Sertão: o sem-lugar Terra de párias e de desterrados, por maior que seja, sertão é o que não se vê. Ou, no argumento do próprio Guimarães Rosa: “Sertão é o sem-lugar que dobra sempre mais para adiante, territórios”. De fato, sertão é dobra: nem um nem outro, mas o que se dá entre; não vai a lugar nenhum, refazse sempre no meio do caminho. Logo no início da narrativa de Grande sertão: veredas, o jagunço Riobaldo Tatarana afirma convicto: “Lugar sertão se divulga: é onde os pastos carecem de fechos; onde um pode torar dez, quinze léguas, sem topar com casa de morador; e onde criminoso vive seu cristojesus, arredado do arrocho de autoridade”. Um mundo onde todas as coisas ainda estão por fazer, e seu avesso, o lugar do desterro de Zé Centeralfe e de sua gente, a terra onde os catrumanos vivem sua ruína, a república em que uma grande oportunidade se perdeu irremediavelmente. Um “sem-lugar” – à-topos; sertão é, também, a evocação de uma utopia. Nem só sonho nem apenas irrealidade ou fantasia, a utopia tem provavelmente o estatuto de ficção e aponta para aquilo que Walter Benjamin dizia estar entre o gesto de euforia do vencedor e o lamento do vencido: o que poderia ter ocorrido, o que ainda não chegou a existir. Projeção renitente de um entendimento preciso sobre a virtude política da esperança – definida, nesse caso, como a tensão para algo que ainda não aconteceu, algo que permanece na categoria do ainda não consciente –, a utopia só pode existir de fato como proposta na imaginação dos homens e tem a delicada função de fazer estalar os limites da realidade, atualizando, a cada momento, a busca insofrida da felicidade humana.

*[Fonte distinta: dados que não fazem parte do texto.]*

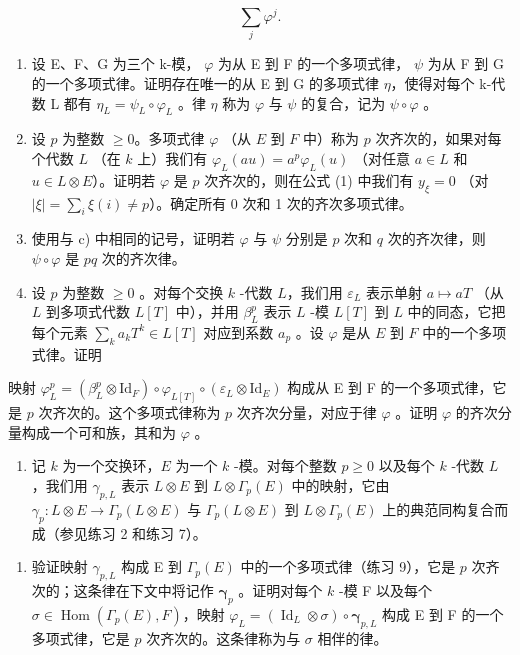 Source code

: \[
\sum_ {j} \varphi^ {j}.
\]

\begin{enumerate}
\def\labelenumi{\alph{enumi})}
\setcounter{enumi}{2}
\item
  设 E、F、G 为三个 k-模， \(\varphi\) 为从 E 到 F 的一个多项式律， \(\psi\) 为从 F 到 G 的一个多项式律。证明存在唯一的从 E 到 G 的多项式律 \(\eta\)，使得对每个 k-代数 L 都有 \(\eta_{L} = \psi_{L} \circ \varphi_{L}\) 。律 \(\eta\) 称为 \(\varphi\) 与 \(\psi\) 的复合，记为 \(\psi \circ \varphi\) 。
\item
  设 \(p\) 为整数 \(\geqslant 0\)。多项式律 \(\varphi\) （从 \(E\) 到 \(F\) 中）称为 \(p\) 次齐次的，如果对每个代数 \(L\) （在 \(k\) 上）我们有 \(\varphi_{L}(au) = a^{p}\varphi_{L}(u)\) （对任意 \(a \in L\) 和 \(u \in L \otimes E\)）。证明若 \(\varphi\) 是 \(p\) 次齐次的，则在公式 (1) 中我们有 \(y_{\xi} = 0\) （对 \(|\xi| = \sum_{i} \xi(i) \neq p\)）。确定所有 0 次和 1 次的齐次多项式律。
\item
  使用与 c) 中相同的记号，证明若 \(\varphi\) 与 \(\psi\) 分别是 \(p\) 次和 \(q\) 次的齐次律，则 \(\psi \circ \varphi\) 是 \(pq\) 次的齐次律。
\item
  设 \(p\) 为整数 \(\geqslant 0\) 。对每个交换 \(k\) -代数 \(L\)，我们用 \(\varepsilon_L\) 表示单射 \(a \mapsto aT\) （从 \(L\) 到多项式代数 \(L[T]\) 中），并用 \(\beta_L^p\) 表示 \(L\) -模 \(L[T]\) 到 \(L\) 中的同态，它把每个元素 \(\sum_k a_k T^k \in L[T]\) 对应到系数 \(a_p\) 。设 \(\varphi\) 是从 \(E\) 到 \(F\) 中的一个多项式律。证明
\end{enumerate}

映射 \(\varphi_{L}^{p} = (\beta_{L}^{p}\otimes \mathrm{Id}_{F})\circ \varphi_{L[T]}\circ (\varepsilon_{L}\otimes \mathrm{Id}_{E})\) 构成从 E 到 F 的一个多项式律，它是 \(p\) 次齐次的。这个多项式律称为 \(p\) 次齐次分量，对应于律 \(\varphi\) 。证明 \(\varphi\) 的齐次分量构成一个可和族，其和为 \(\varphi\) 。

\begin{enumerate}
\def\labelenumi{\arabic{enumi})}
\setcounter{enumi}{9}
\tightlist
\item
  记 \(k\) 为一个交换环，\(E\) 为一个 \(k\) -模。对每个整数 \(p \geqslant 0\) 以及每个 \(k\) -代数 \(L\)，我们用 \(\gamma_{p,L}\) 表示 \(L \otimes E\) 到 \(L \otimes \Gamma_p(E)\) 中的映射，它由 \(\gamma_p: L \otimes E \to \Gamma_p(L \otimes E)\) 与 \(\Gamma_p(L \otimes E)\) 到 \(L \otimes \Gamma_p(E)\) 上的典范同构复合而成（参见练习 2 和练习 7）。
\end{enumerate}

\begin{enumerate}
\def\labelenumi{\alph{enumi})}
\tightlist
\item
  验证映射 \(\gamma_{p,L}\) 构成 E 到 \(\Gamma_p(E)\) 中的一个多项式律（练习 9），它是 \(p\) 次齐次的；这条律在下文中将记作 \(\boldsymbol{\gamma}_p\) 。证明对每个 \(k\) -模 F 以及每个 \(\sigma \in \operatorname{Hom}(\Gamma_p(E), F)\)，映射 \(\varphi_L = (\operatorname{Id}_L \otimes \sigma) \circ \boldsymbol{\gamma}_{p,L}\) 构成 E 到 F 的一个多项式律，它是 \(p\) 次齐次的。这条律称为与 \(\sigma\) 相伴的律。
\end{enumerate}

Tal como acontece com as utopias, as histórias de Guimarães Rosa são também, já dizia Riobaldo Tatarana, histórias de impossíveis, cenas de resistência e de contestação, bruscas irrupções de isonomia política, aparições imprevistas da liberdade – são histórias de amor e de guerra, de Diadorim e de Paredão. Desse ponto de vista, são peças míticas: funcionam, na realidade, como palavras que nomeiam a origem. Mas transitam também e simultaneamente na história, no arquétipo, na lenda. Por essa razão, servem, além disso, de alimento para a imaginação política, são histórias que permitem ainda uma vez criar e recriar – num Brasil hipnotizado pelo desejo de modernização, onde levas de migrantes da zona rural formaram, a duras penas e a um preço pessoal altíssimo, uma população predominantemente urbana e irremediavelmente moderna – o sentido e o significado da idéia de sertão. Nesse caso, cabe arriscar. Quem sabe, então, dentro do projeto literário de Guimarães Rosa talvez sobreviva, ainda hoje, uma proposta arrojada para se pensar o país. Uma proposta que se desdobra estrategicamente na linguagem, lugar em que se resolvem os grandes conteúdos de sua obra, segue para além da lógica habitual e produz o encontro entre a imaginação literária brasileira e uma pátria de formato político invariavelmente instável e incerto, onde os ideais normativos da república ainda estão sempre por fazer-se e a modernidade parece surgir da tensão sem resolução entre o mais moderno, o mais arcaico e seus destroços. É bem verdade que se trata de uma proposta literária para um país encharcado de ficção: nesse enredo problemático chamado Brasil, algo permanece sem lugar, à-topos, exilado numa encruzilhada diabólica e, exatamente por isso, contendo todos os lugares, todas as ausências, tudo aquilo que ainda pode vir a ser. Como uma dobra: o fundo arcaico do mundo rural projetado sobre uma sociedade primitiva que vive longe do espaço urbano e o que é aparentemente seu avesso, uma cidade brasileira qualquer e todas as outras cidades do país, a que se deixou perder de seus princípios civis e a que já é apenas degradação de seus lugares públicos, a cidade concebida para expressar a modernização e o migrante miserável que fixou seu perfil. Algo que se mantém suspenso por de nosso entre as margens em que se divisa a esperança e o país e permanece à-topos, embora continue enunciado em Grande sertão: veredas, pela voz do jagunço Riobaldo Tatarana.